▶ **Task requirements**
Examine each line of the listing below. Copy those in which the string "boîtier" appears.

▶ **Extracted material**
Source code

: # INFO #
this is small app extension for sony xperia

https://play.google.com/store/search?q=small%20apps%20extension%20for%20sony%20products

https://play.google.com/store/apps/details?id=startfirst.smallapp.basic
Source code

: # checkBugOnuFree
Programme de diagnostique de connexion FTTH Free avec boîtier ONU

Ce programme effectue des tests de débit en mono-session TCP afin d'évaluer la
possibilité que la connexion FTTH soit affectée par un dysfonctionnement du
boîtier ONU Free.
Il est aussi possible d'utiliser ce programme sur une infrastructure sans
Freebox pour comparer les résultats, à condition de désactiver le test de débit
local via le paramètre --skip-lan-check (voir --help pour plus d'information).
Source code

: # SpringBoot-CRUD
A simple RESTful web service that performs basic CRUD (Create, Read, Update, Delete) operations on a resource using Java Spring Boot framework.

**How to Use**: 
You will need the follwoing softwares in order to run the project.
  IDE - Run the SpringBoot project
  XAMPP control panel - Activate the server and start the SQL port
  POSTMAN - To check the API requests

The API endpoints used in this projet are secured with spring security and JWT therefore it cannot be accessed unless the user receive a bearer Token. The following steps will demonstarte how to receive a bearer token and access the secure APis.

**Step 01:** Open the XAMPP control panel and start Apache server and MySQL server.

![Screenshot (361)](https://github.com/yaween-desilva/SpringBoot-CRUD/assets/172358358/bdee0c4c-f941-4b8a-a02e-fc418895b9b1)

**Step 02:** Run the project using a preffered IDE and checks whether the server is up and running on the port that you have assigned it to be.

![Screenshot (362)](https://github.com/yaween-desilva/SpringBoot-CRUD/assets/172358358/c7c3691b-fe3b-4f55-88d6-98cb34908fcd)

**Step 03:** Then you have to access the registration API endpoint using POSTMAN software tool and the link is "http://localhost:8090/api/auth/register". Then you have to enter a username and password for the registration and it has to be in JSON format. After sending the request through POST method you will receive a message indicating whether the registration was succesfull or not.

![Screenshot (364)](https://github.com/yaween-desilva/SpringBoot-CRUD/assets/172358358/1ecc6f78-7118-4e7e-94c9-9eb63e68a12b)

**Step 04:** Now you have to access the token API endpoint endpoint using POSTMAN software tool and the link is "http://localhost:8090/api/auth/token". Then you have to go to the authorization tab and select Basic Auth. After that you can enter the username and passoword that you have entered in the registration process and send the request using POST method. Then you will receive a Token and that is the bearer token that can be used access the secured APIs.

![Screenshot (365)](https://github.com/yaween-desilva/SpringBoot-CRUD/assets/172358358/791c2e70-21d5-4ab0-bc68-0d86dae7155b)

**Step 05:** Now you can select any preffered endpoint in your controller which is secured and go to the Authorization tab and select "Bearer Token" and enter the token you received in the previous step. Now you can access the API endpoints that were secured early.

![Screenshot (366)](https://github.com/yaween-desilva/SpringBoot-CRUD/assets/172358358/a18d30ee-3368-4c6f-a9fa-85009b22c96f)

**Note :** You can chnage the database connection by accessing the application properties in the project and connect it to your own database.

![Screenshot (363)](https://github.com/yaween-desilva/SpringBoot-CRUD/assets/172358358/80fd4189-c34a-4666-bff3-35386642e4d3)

▶ **Exercise result**
Programme de diagnostique de connexion FTTH Free avec boîtier ONU
boîtier ONU Free.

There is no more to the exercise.